- _Work request_
When a line in the entries below contains the word "eclipse", copy that line.

•••

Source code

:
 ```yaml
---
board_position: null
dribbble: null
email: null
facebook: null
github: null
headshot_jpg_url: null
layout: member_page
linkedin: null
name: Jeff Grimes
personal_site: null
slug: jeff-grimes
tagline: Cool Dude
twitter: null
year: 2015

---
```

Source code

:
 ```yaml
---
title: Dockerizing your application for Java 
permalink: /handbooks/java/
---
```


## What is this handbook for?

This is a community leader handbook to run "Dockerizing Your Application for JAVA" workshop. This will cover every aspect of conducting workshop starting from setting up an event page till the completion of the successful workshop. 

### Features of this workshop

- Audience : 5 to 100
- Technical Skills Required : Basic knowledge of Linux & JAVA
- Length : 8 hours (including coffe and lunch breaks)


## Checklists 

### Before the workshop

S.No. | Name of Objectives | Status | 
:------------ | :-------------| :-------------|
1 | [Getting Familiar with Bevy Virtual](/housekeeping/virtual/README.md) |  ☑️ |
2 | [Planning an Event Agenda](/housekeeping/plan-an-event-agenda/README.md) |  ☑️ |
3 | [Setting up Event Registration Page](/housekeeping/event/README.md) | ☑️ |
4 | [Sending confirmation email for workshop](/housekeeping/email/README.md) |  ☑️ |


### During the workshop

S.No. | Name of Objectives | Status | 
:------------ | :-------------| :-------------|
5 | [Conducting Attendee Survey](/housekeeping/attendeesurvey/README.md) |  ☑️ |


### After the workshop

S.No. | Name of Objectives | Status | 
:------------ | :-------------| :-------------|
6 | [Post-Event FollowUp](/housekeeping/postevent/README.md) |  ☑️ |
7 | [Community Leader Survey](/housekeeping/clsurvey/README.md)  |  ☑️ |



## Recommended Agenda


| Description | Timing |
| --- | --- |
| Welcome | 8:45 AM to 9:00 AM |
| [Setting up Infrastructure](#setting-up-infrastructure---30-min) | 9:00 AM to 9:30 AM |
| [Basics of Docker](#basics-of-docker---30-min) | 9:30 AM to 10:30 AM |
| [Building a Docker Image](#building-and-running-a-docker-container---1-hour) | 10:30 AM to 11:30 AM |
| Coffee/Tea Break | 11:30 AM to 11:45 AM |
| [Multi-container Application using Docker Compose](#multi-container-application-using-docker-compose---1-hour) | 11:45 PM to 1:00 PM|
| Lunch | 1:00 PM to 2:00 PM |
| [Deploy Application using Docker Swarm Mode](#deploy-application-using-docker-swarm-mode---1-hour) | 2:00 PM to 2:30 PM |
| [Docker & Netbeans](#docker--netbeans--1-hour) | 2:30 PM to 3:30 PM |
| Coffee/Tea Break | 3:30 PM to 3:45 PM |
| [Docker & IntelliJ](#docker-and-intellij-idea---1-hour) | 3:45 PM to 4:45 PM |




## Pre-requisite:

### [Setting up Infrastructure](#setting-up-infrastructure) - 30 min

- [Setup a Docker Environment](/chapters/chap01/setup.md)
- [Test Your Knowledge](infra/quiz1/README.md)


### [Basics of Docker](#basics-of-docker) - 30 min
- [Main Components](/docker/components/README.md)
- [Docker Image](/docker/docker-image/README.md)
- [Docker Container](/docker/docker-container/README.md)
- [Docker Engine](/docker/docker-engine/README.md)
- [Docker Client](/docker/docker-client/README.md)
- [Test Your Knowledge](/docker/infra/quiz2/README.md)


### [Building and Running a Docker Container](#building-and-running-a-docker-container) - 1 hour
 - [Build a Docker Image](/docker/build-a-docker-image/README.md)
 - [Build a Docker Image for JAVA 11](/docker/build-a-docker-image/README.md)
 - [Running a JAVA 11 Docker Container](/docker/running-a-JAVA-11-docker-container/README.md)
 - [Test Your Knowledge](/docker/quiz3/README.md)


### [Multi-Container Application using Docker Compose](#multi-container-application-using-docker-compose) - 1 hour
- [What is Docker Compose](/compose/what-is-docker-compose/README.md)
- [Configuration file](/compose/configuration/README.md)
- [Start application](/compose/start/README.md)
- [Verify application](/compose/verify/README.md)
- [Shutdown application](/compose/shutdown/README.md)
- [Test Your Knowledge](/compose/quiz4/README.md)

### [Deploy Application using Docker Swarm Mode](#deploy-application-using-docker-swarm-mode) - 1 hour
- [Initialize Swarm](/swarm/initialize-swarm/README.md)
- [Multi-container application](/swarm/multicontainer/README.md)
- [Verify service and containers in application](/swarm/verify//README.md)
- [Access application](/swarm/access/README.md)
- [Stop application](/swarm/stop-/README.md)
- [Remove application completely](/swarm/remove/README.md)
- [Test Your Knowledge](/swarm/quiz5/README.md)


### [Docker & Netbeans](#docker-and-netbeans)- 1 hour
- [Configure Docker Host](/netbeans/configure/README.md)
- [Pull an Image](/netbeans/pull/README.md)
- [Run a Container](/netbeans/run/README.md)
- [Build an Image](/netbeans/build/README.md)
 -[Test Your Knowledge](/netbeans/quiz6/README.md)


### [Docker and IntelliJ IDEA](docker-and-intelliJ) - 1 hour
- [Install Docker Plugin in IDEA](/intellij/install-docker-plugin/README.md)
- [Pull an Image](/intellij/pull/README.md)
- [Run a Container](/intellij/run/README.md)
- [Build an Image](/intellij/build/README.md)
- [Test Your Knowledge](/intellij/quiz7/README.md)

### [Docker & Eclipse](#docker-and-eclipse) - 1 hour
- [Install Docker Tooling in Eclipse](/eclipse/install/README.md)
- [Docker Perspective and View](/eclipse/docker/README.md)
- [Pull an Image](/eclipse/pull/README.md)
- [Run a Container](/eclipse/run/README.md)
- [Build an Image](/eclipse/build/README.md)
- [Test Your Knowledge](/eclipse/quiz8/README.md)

•••

- _Result_
### [Docker & Eclipse](#docker-and-eclipse) - 1 hour
- [Install Docker Tooling in Eclipse](/eclipse/install/README.md)
- [Docker Perspective and View](/eclipse/docker/README.md)
- [Pull an Image](/eclipse/pull/README.md)
- [Run a Container](/eclipse/run/README.md)
- [Build an Image](/eclipse/build/README.md)
- [Test Your Knowledge](/eclipse/quiz8/README.md)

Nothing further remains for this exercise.